Of course, those who most bemoan the loss of "hyperpower" are the same people who cheered the invasion of Iraq. And unfortunately, in its tenure as a global hegemon, the United States bolstered repressive and undemocratic governments at least as often as it thwarted them. Yet there is some amount of justified caveat here for multipolarists: imperial decline does not guarantee progress. Certainly, other rising powers will need to be subjected to the same level of public scrutiny and democratic criticism as past goliaths.

But while the rejection of both corporate and imperial models of globalization may not be sufficient for creating a more just global order, it is necessary. Today’s economic crisis, global in scope, will mean real pain for working people and for economically vulnerable communities throughout the world, those who will suffer most during a "Great Recession." But there is also hope in this time of crisis. The dual delegitimization of empire and of market fundamentalism has created more space for global alternatives than has existed since the end of the Cold War. Now is a moment ripe for the spread of political and economic visions emerging from below. And it is an opportunity for the United States to craft a vision of international relations more humble, more egalitarian, and more democratic than what has previously been pursued in freedom’s name.

A Softer Power?

The United States, whatever its troubles, is not going to disappear.

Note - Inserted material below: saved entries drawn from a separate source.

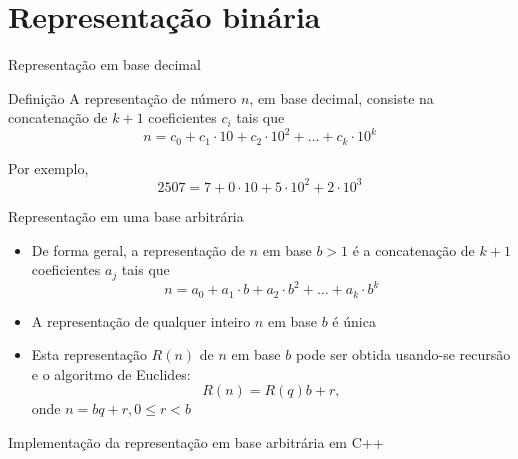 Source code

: \section*{Representação binária}

\begin{frame}[fragile]{Representação em base decimal}

    \begin{block}{Definição}
        A representação de número $n$, em base decimal, consiste na concatenação de $k + 1$ coeficientes $c_i$ tais que
        $$
        n = c_0 + c_1\cdot 10 + c_2\cdot 10^2 + \ldots + c_k\cdot 10^k
        $$
    \end{block}

    \vspace{0.2in}

    Por exemplo,
$$
            2507 = 7 + 0\cdot 10 + 5\cdot 10^2 + 2\cdot 10^3
$$

\end{frame}

\begin{frame}[fragile]{Representação em uma base arbitrária}

    \begin{itemize}
        \item De forma geral, a representação de $n$ em base $b > 1$ é a concatenação de $k + 1$ coeficientes $a_j$ tais que
$$
n = a_0 + a_1\cdot b + a_2\cdot b^2 + \ldots + a_k\cdot b^k
$$

        \item A representação de qualquer inteiro $n$ em base $b$ é única

        \item Esta representação $R(n)$ de $n$ em base $b$ pode ser obtida usando-se recursão e o algoritmo de Euclides: 
$$R(n) = R(q)b + r,$$
        onde $n = bq + r, 0 \leq r < b$
    \end{itemize}

\end{frame}

\begin{frame}[fragile]{Implementação da representação em base arbitrária em C++}
\end{frame}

Predictions of collapse from the left and right alike usually imagine imperial decline as a more fixed and predetermined process than it is. Economic weakness in the United States, even the displacement of the dollar on the world scene, will not mean that America will fade into irrelevance in one swift, dramatic gesture. The United States remains by far the world’s largest economy, and its military might will dwarf that of up-and-coming rivals for the foreseeable future. Even in a multipolar environment, the United States could hold a status as "first among equals" for decades to come.

More pressing, then, than determining whether the United States is an empire is the question of how Washington will manage the transition to a situation where its relative dominance has diminished. Because the contours of this decline are highly variable, the foreign policy decisions of the Obama administration remain very relevant.

One current danger is that President Obama, while rejecting the brash unilateralism of the Bush administration and pulling back the fist of U.S. hard power, will return to a softer form of imperial power. Under Bill Clinton, the United States used multilateral institutions such as the IMF, the World Bank, and the World Trade Organization  (WTO) as primary instruments of foreign policy. While staffed with economists in business suits rather than grunts in fatigues, these bodies exerted considerable control over foreign peoples.